'''
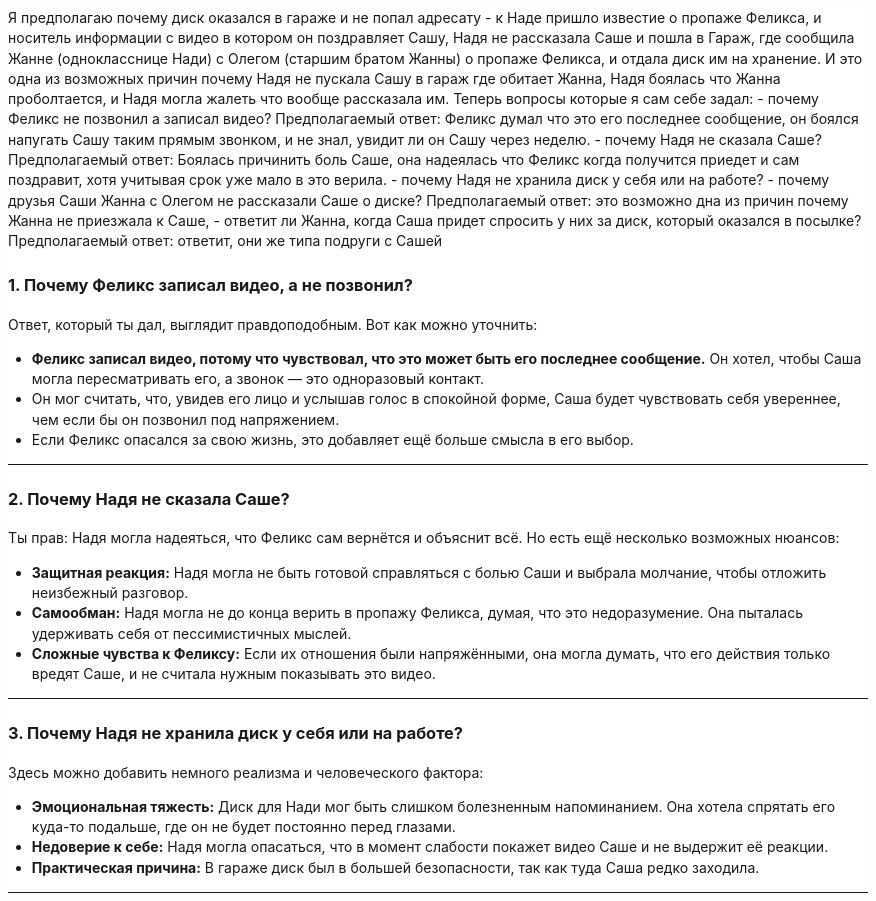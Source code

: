 Я предполагаю почему диск оказался в гараже и не попал адресату - к Наде пришло известие о пропаже Феликса, и носитель информации с видео в котором он поздравляет Сашу, Надя не рассказала Саше и пошла в Гараж, где сообщила Жанне (однокласснице Нади) с Олегом (старшим братом Жанны) о пропаже Феликса, и отдала диск им на хранение. И это одна из возможных причин почему Надя не пускала Сашу в гараж где обитает Жанна, Надя боялась что Жанна проболтается, и Надя могла жалеть что вообще рассказала им. Теперь вопросы которые я сам себе задал: - почему Феликс не позвонил а записал видео? Предполагаемый ответ: Феликс думал что это его последнее сообщение, он боялся напугать Сашу таким прямым звонком, и не знал, увидит ли он Сашу через неделю. - почему Надя не сказала Саше? Предполагаемый ответ: Боялась причинить боль Саше, она надеялась что Феликс когда получится приедет и сам поздравит, хотя учитывая срок уже мало в это верила. - почему Надя не хранила диск у себя или на работе? - почему друзья Саши Жанна с Олегом не рассказали Саше о диске? Предполагаемый ответ: это возможно дна из причин почему Жанна не приезжала к Саше, - ответит ли Жанна, когда Саша придет спросить у них за диск, который оказался в посылке? Предполагаемый ответ: ответит, они же типа подруги с Сашей

### **1. Почему Феликс записал видео, а не позвонил?**

Ответ, который ты дал, выглядит правдоподобным. Вот как можно уточнить:

- **Феликс записал видео, потому что чувствовал, что это может быть его последнее сообщение.** Он хотел, чтобы Саша могла пересматривать его, а звонок — это одноразовый контакт.
- Он мог считать, что, увидев его лицо и услышав голос в спокойной форме, Саша будет чувствовать себя увереннее, чем если бы он позвонил под напряжением.
- Если Феликс опасался за свою жизнь, это добавляет ещё больше смысла в его выбор.

---

### **2. Почему Надя не сказала Саше?**

Ты прав: Надя могла надеяться, что Феликс сам вернётся и объяснит всё. Но есть ещё несколько возможных нюансов:

- **Защитная реакция:** Надя могла не быть готовой справляться с болью Саши и выбрала молчание, чтобы отложить неизбежный разговор.
- **Самообман:** Надя могла не до конца верить в пропажу Феликса, думая, что это недоразумение. Она пыталась удерживать себя от пессимистичных мыслей.
- **Сложные чувства к Феликсу:** Если их отношения были напряжёнными, она могла думать, что его действия только вредят Саше, и не считала нужным показывать это видео.

---

### **3. Почему Надя не хранила диск у себя или на работе?**

Здесь можно добавить немного реализма и человеческого фактора:

- **Эмоциональная тяжесть:** Диск для Нади мог быть слишком болезненным напоминанием. Она хотела спрятать его куда-то подальше, где он не будет постоянно перед глазами.
- **Недоверие к себе:** Надя могла опасаться, что в момент слабости покажет видео Саше и не выдержит её реакции.
- **Практическая причина:** В гараже диск был в большей безопасности, так как туда Саша редко заходила.

---
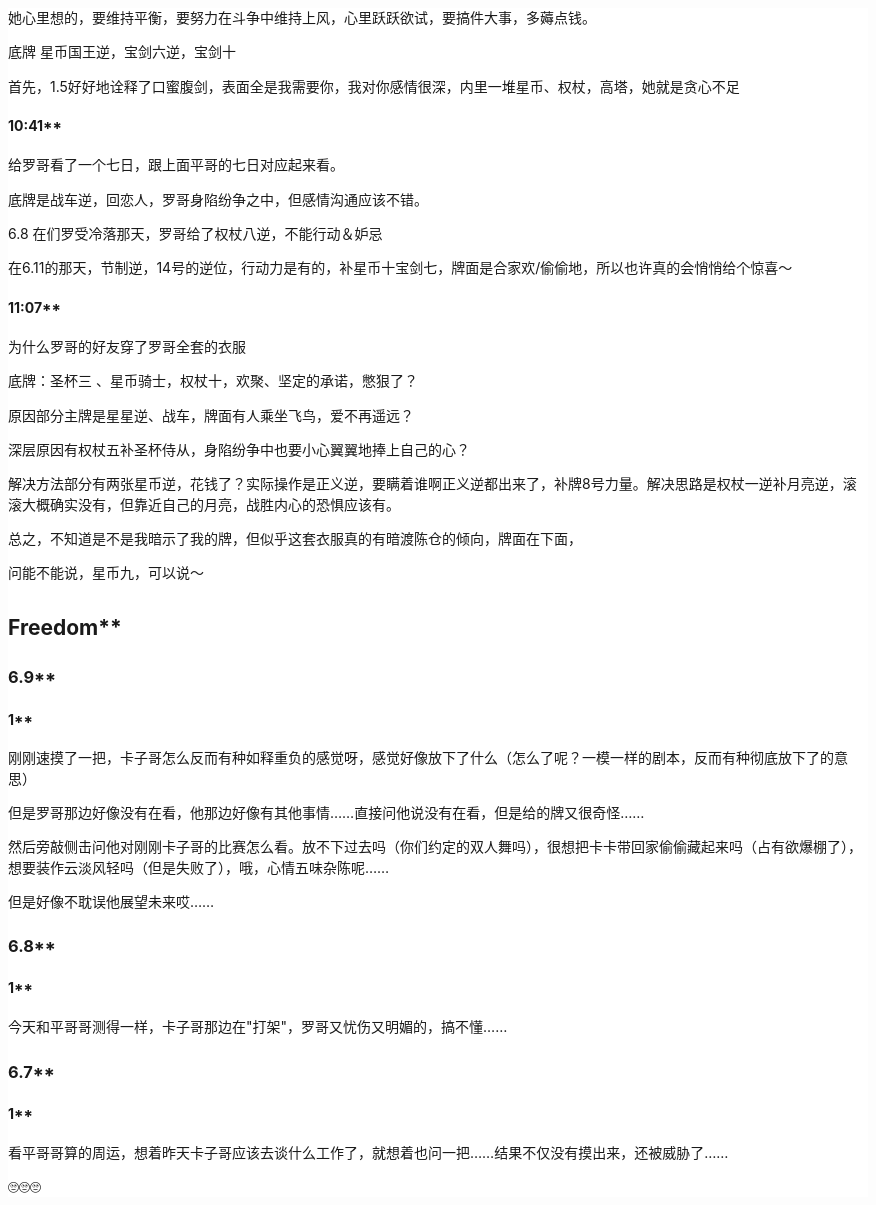 她心里想的，要维持平衡，要努力在斗争中维持上风，心里跃跃欲试，要搞件大事，多薅点钱。

底牌 星币国王逆，宝剑六逆，宝剑十

首先，1.5好好地诠释了口蜜腹剑，表面全是我需要你，我对你感情很深，内里一堆星币、权杖，高塔，她就是贪心不足

#### 10:41**

给罗哥看了一个七日，跟上面平哥的七日对应起来看。

底牌是战车逆，回恋人，罗哥身陷纷争之中，但感情沟通应该不错。

6.8 在们罗受冷落那天，罗哥给了权杖八逆，不能行动＆妒忌

在6.11的那天，节制逆，14号的逆位，行动力是有的，补星币十宝剑七，牌面是合家欢/偷偷地，所以也许真的会悄悄给个惊喜～

#### 11:07**

为什么罗哥的好友穿了罗哥全套的衣服

底牌：圣杯三 、星币骑士，权杖十，欢聚、坚定的承诺，憋狠了？

原因部分主牌是星星逆、战车，牌面有人乘坐飞鸟，爱不再遥远？

深层原因有权杖五补圣杯侍从，身陷纷争中也要小心翼翼地捧上自己的心？

解决方法部分有两张星币逆，花钱了？实际操作是正义逆，要瞒着谁啊正义逆都出来了，补牌8号力量。解决思路是权杖一逆补月亮逆，滚滚大概确实没有，但靠近自己的月亮，战胜内心的恐惧应该有。

总之，不知道是不是我暗示了我的牌，但似乎这套衣服真的有暗渡陈仓的倾向，牌面在下面，

问能不能说，星币九，可以说～

## Freedom**

### 6.9**

#### 1**

刚刚速摸了一把，卡子哥怎么反而有种如释重负的感觉呀，感觉好像放下了什么（怎么了呢？一模一样的剧本，反而有种彻底放下了的意思）

但是罗哥那边好像没有在看，他那边好像有其他事情……直接问他说没有在看，但是给的牌又很奇怪……

然后旁敲侧击问他对刚刚卡子哥的比赛怎么看。放不下过去吗（你们约定的双人舞吗），很想把卡卡带回家偷偷藏起来吗（占有欲爆棚了），想要装作云淡风轻吗（但是失败了），哦，心情五味杂陈呢……

但是好像不耽误他展望未来哎……

### 6.8**

#### 1**

今天和平哥哥测得一样，卡子哥那边在"打架"，罗哥又忧伤又明媚的，搞不懂……

### 6.7**

#### 1**

看平哥哥算的周运，想着昨天卡子哥应该去谈什么工作了，就想着也问一把……结果不仅没有摸出来，还被威胁了……

🙄🙄🙄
'''
**Exercise directions**
Please return all lines above in which the string "чтобы" is found.

**Exercise response**
- **Феликс записал видео, потому что чувствовал, что это может быть его последнее сообщение.** Он хотел, чтобы Саша могла пересматривать его, а звонок — это одноразовый контакт.
- **Защитная реакция:** Надя могла не быть готовой справляться с болью Саши и выбрала молчание, чтобы отложить неизбежный разговор.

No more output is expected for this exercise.